Wir müssen uns mit diesem Thema beschäftigen und haben dazu strategische Grundsätze, die uns leiten. Der Bundesvorstand, aber auch die nächste Delegiertenversammlung, werden sich damit beschäftigen. Nihil nocere gilt auch hier, für Patienten wie für Ärzte. Dabei geht es um Daten­sicherheit wie die Abläufe in der Praxis, die nicht behindert und weiter bürokratisiert werden dürfen!

Deshalb müssen wir uns an den Diskussionen und Projekten aktiv beteiligen, denn wer außer uns kann die Auswirkungen auf die Praxis und auf die Patientenversorgung denn beurteilen? Dafür ist der gesetzlich verbriefte Sitz im gematik-Beirat nützlich.

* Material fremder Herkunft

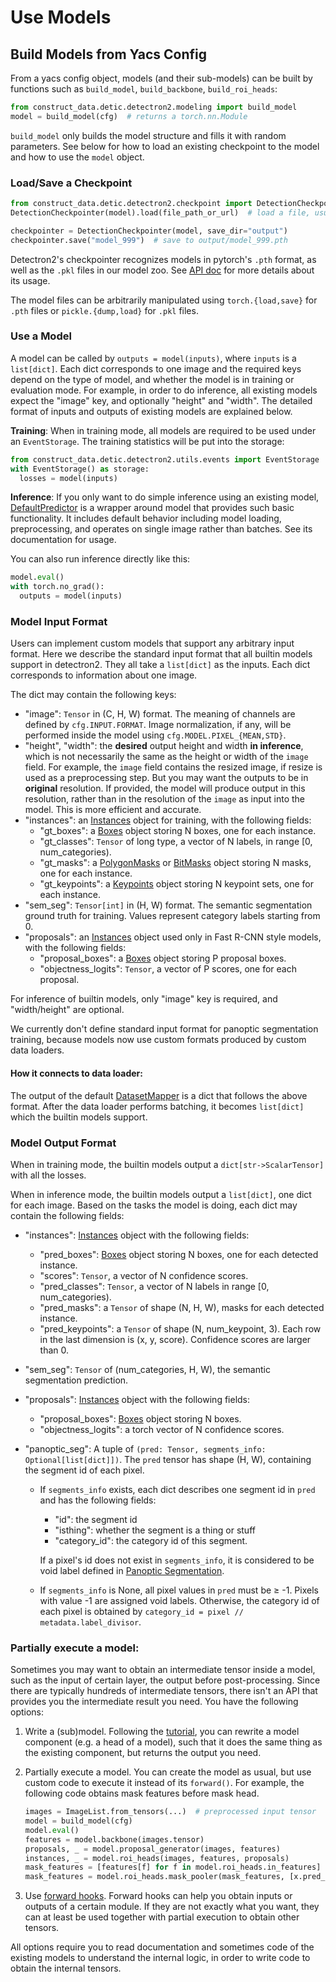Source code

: # Use Models

## Build Models from Yacs Config
From a yacs config object,
models (and their sub-models) can be built by
functions such as `build_model`, `build_backbone`, `build_roi_heads`:
```python
from construct_data.detic.detectron2.modeling import build_model
model = build_model(cfg)  # returns a torch.nn.Module
```

`build_model` only builds the model structure and fills it with random parameters.
See below for how to load an existing checkpoint to the model and how to use the `model` object.

### Load/Save a Checkpoint
```python
from construct_data.detic.detectron2.checkpoint import DetectionCheckpointer
DetectionCheckpointer(model).load(file_path_or_url)  # load a file, usually from cfg.MODEL.WEIGHTS

checkpointer = DetectionCheckpointer(model, save_dir="output")
checkpointer.save("model_999")  # save to output/model_999.pth
```

Detectron2's checkpointer recognizes models in pytorch's `.pth` format, as well as the `.pkl` files
in our model zoo.
See [API doc](../modules/checkpoint.html#detectron2.checkpoint.DetectionCheckpointer)
for more details about its usage.

The model files can be arbitrarily manipulated using `torch.{load,save}` for `.pth` files or
`pickle.{dump,load}` for `.pkl` files.

### Use a Model

A model can be called by `outputs = model(inputs)`, where `inputs` is a `list[dict]`.
Each dict corresponds to one image and the required keys
depend on the type of model, and whether the model is in training or evaluation mode.
For example, in order to do inference,
all existing models expect the "image" key, and optionally "height" and "width".
The detailed format of inputs and outputs of existing models are explained below.

__Training__: When in training mode, all models are required to be used under an `EventStorage`.
The training statistics will be put into the storage:
```python
from construct_data.detic.detectron2.utils.events import EventStorage
with EventStorage() as storage:
  losses = model(inputs)
```

__Inference__: If you only want to do simple inference using an existing model,
[DefaultPredictor](../modules/engine.html#detectron2.engine.defaults.DefaultPredictor)
is a wrapper around model that provides such basic functionality.
It includes default behavior including model loading, preprocessing,
and operates on single image rather than batches. See its documentation for usage.

You can also run inference directly like this:
```python
model.eval()
with torch.no_grad():
  outputs = model(inputs)
```

### Model Input Format

Users can implement custom models that support any arbitrary input format.
Here we describe the standard input format that all builtin models support in detectron2.
They all take a `list[dict]` as the inputs. Each dict
corresponds to information about one image.

The dict may contain the following keys:

* "image": `Tensor` in (C, H, W) format. The meaning of channels are defined by `cfg.INPUT.FORMAT`.
  Image normalization, if any, will be performed inside the model using
  `cfg.MODEL.PIXEL_{MEAN,STD}`.
* "height", "width": the **desired** output height and width **in inference**, which is not necessarily the same
  as the height or width of the `image` field.
  For example, the `image` field contains the resized image, if resize is used as a preprocessing step.
  But you may want the outputs to be in **original** resolution.
  If provided, the model will produce output in this resolution,
  rather than in the resolution of the `image` as input into the model. This is more efficient and accurate.
* "instances": an [Instances](../modules/structures.html#detectron2.structures.Instances)
  object for training, with the following fields:
  + "gt_boxes": a [Boxes](../modules/structures.html#detectron2.structures.Boxes) object storing N boxes, one for each instance.
  + "gt_classes": `Tensor` of long type, a vector of N labels, in range [0, num_categories).
  + "gt_masks": a [PolygonMasks](../modules/structures.html#detectron2.structures.PolygonMasks)
    or [BitMasks](../modules/structures.html#detectron2.structures.BitMasks) object storing N masks, one for each instance.
  + "gt_keypoints": a [Keypoints](../modules/structures.html#detectron2.structures.Keypoints)
    object storing N keypoint sets, one for each instance.
* "sem_seg": `Tensor[int]` in (H, W) format. The semantic segmentation ground truth for training.
  Values represent category labels starting from 0.
* "proposals": an [Instances](../modules/structures.html#detectron2.structures.Instances)
  object used only in Fast R-CNN style models, with the following fields:
  + "proposal_boxes": a [Boxes](../modules/structures.html#detectron2.structures.Boxes) object storing P proposal boxes.
  + "objectness_logits": `Tensor`, a vector of P scores, one for each proposal.

For inference of builtin models, only "image" key is required, and "width/height" are optional.

We currently don't define standard input format for panoptic segmentation training,
because models now use custom formats produced by custom data loaders.

#### How it connects to data loader:

The output of the default [DatasetMapper]( ../modules/data.html#detectron2.data.DatasetMapper) is a dict
that follows the above format.
After the data loader performs batching, it becomes `list[dict]` which the builtin models support.


### Model Output Format

When in training mode, the builtin models output a `dict[str->ScalarTensor]` with all the losses.

When in inference mode, the builtin models output a `list[dict]`, one dict for each image.
Based on the tasks the model is doing, each dict may contain the following fields:

* "instances": [Instances](../modules/structures.html#detectron2.structures.Instances)
  object with the following fields:
  * "pred_boxes": [Boxes](../modules/structures.html#detectron2.structures.Boxes) object storing N boxes, one for each detected instance.
  * "scores": `Tensor`, a vector of N confidence scores.
  * "pred_classes": `Tensor`, a vector of N labels in range [0, num_categories).
  + "pred_masks": a `Tensor` of shape (N, H, W), masks for each detected instance.
  + "pred_keypoints": a `Tensor` of shape (N, num_keypoint, 3).
    Each row in the last dimension is (x, y, score). Confidence scores are larger than 0.
* "sem_seg": `Tensor` of (num_categories, H, W), the semantic segmentation prediction.
* "proposals": [Instances](../modules/structures.html#detectron2.structures.Instances)
  object with the following fields:
  * "proposal_boxes": [Boxes](../modules/structures.html#detectron2.structures.Boxes)
    object storing N boxes.
  * "objectness_logits": a torch vector of N confidence scores.
* "panoptic_seg": A tuple of `(pred: Tensor, segments_info: Optional[list[dict]])`.
  The `pred` tensor has shape (H, W), containing the segment id of each pixel.

  * If `segments_info` exists, each dict describes one segment id in `pred` and has the following fields:

    * "id": the segment id
    * "isthing": whether the segment is a thing or stuff
    * "category_id": the category id of this segment.

    If a pixel's id does not exist in `segments_info`, it is considered to be void label
    defined in [Panoptic Segmentation](https://arxiv.org/abs/1801.00868).

  * If `segments_info` is None, all pixel values in `pred` must be ≥ -1.
    Pixels with value -1 are assigned void labels.
    Otherwise, the category id of each pixel is obtained by
    `category_id = pixel // metadata.label_divisor`.


### Partially execute a model:

Sometimes you may want to obtain an intermediate tensor inside a model,
such as the input of certain layer, the output before post-processing.
Since there are typically hundreds of intermediate tensors, there isn't an API that provides you
the intermediate result you need.
You have the following options:

1. Write a (sub)model. Following the [tutorial](./write-models.md), you can
   rewrite a model component (e.g. a head of a model), such that it
   does the same thing as the existing component, but returns the output
   you need.
2. Partially execute a model. You can create the model as usual,
   but use custom code to execute it instead of its `forward()`. For example,
   the following code obtains mask features before mask head.

   ```python
   images = ImageList.from_tensors(...)  # preprocessed input tensor
   model = build_model(cfg)
   model.eval()
   features = model.backbone(images.tensor)
   proposals, _ = model.proposal_generator(images, features)
   instances, _ = model.roi_heads(images, features, proposals)
   mask_features = [features[f] for f in model.roi_heads.in_features]
   mask_features = model.roi_heads.mask_pooler(mask_features, [x.pred_boxes for x in instances])
   ```

3. Use [forward hooks](https://pytorch.org/tutorials/beginner/former_torchies/nnft_tutorial.html#forward-and-backward-function-hooks).
   Forward hooks can help you obtain inputs or outputs of a certain module.
   If they are not exactly what you want, they can at least be used together with partial execution
   to obtain other tensors.

All options require you to read documentation and sometimes code
of the existing models to understand the internal logic,
in order to write code to obtain the internal tensors.
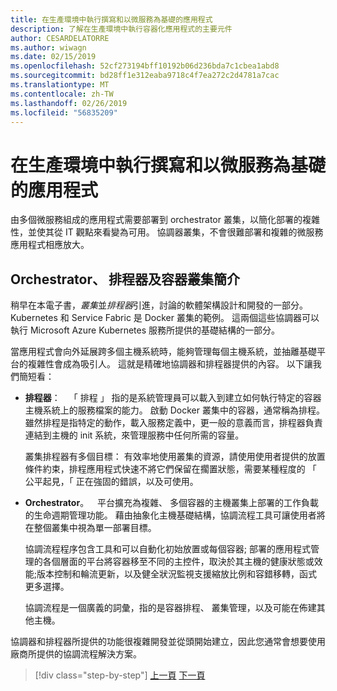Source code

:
 ```yaml
---
title: 在生產環境中執行撰寫和以微服務為基礎的應用程式
description: 了解在生產環境中執行容器化應用程式的主要元件
author: CESARDELATORRE
ms.author: wiwagn
ms.date: 02/15/2019
ms.openlocfilehash: 52cf273194bff10192b06d236bda7c1cbea1abd8
ms.sourcegitcommit: bd28ff1e312eaba9718c4f7ea272c2d4781a7cac
ms.translationtype: MT
ms.contentlocale: zh-TW
ms.lasthandoff: 02/26/2019
ms.locfileid: "56835209"
---
```

# <a name="run-composed-and-microservices-based-applications-in-production-environments"></a>在生產環境中執行撰寫和以微服務為基礎的應用程式

由多個微服務組成的應用程式需要部署到 orchestrator 叢集，以簡化部署的複雜性，並使其從 IT 觀點來看變為可用。 協調器叢集，不會很難部署和複雜的微服務應用程式相應放大。

## <a name="introduction-to-orchestrators-schedulers-and-container-clusters"></a>Orchestrator、 排程器及容器叢集簡介

稍早在本電子書，*叢集*並*排程器*引進，討論的軟體架構設計和開發的一部分。 Kubernetes 和 Service Fabric 是 Docker 叢集的範例。 這兩個這些協調器可以執行 Microsoft Azure Kubernetes 服務所提供的基礎結構的一部分。

當應用程式會向外延展跨多個主機系統時，能夠管理每個主機系統，並抽離基礎平台的複雜性會成為吸引人。 這就是精確地協調器和排程器提供的內容。 以下讓我們簡短看：

- **排程器**： 「 排程 」 指的是系統管理員可以載入到建立如何執行特定的容器主機系統上的服務檔案的能力。 啟動 Docker 叢集中的容器，通常稱為排程。 雖然排程是指特定的動作，載入服務定義中，更一般的意義而言，排程器負責連結到主機的 init 系統，來管理服務中任何所需的容量。

   叢集排程器有多個目標： 有效率地使用叢集的資源，請使用使用者提供的放置條件約束，排程應用程式快速不將它們保留在擱置狀態，需要某種程度的 「 公平起見，「 正在強固的錯誤，以及可使用。

- **Orchestrator**。 平台擴充為複雜、 多個容器的主機叢集上部署的工作負載的生命週期管理功能。 藉由抽象化主機基礎結構，協調流程工具可讓使用者將在整個叢集中視為單一部署目標。

   協調流程程序包含工具和可以自動化初始放置或每個容器; 部署的應用程式管理的各個層面的平台將容器移至不同的主控件，取決於其主機的健康狀態或效能;版本控制和輪流更新，以及健全狀況監視支援縮放比例和容錯移轉，函式更多選擇。

   協調流程是一個廣義的詞彙，指的是容器排程、 叢集管理，以及可能在佈建其他主機。

協調器和排程器所提供的功能很複雜開發並從頭開始建立，因此您通常會想要使用廠商所提供的協調流程解決方案。

>[!div class="step-by-step"]
>[上一頁](index.md)
>[下一頁](manage-production-docker-environments.md)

Häufig ergibt sich dort eine (natürliche) Allianz von uns mit den Vertretern und Vertreterinnen der Patienten und Versicherten.

Wir werden weiter aktiv an digitalen Lösungen arbeiten, von denen wir einen Nutzen für die täg­liche Versorgung erkennen und erwarten können. Dieses ist bei Projekten wie dem elektronischen Rezept und bei einer gesicherten Kommunikation zwischen Patienten und ihren Hausärztinnen und Hausärzten der Fall.

Irgendwelche Apps, die unseren Kriterien nicht genügen, werden wir jedenfalls nicht fördern – das haben wir in der Vergangenheit schon gezeigt. So etwas wie eine elektronische AU, die ZUSÄTZLICH noch ausgedruckt werden muss, können wir nicht gebrauchen. Aber wenn ein Gesetz schon „Bürokratieentlastungsgesetz heißt, was soll man da anderes erwarten?

Also, auch das neue Jahrzehnt beginnt mit einem gerüttelten Maß an Aufgaben, an deren Bewältigung wir uns wieder mit Elan machen. Wir lassen uns nicht verdrießen!

Ich hoffe, Sie hatten besinnliche Festtage und einen guten Übergang ins Jahr 2020!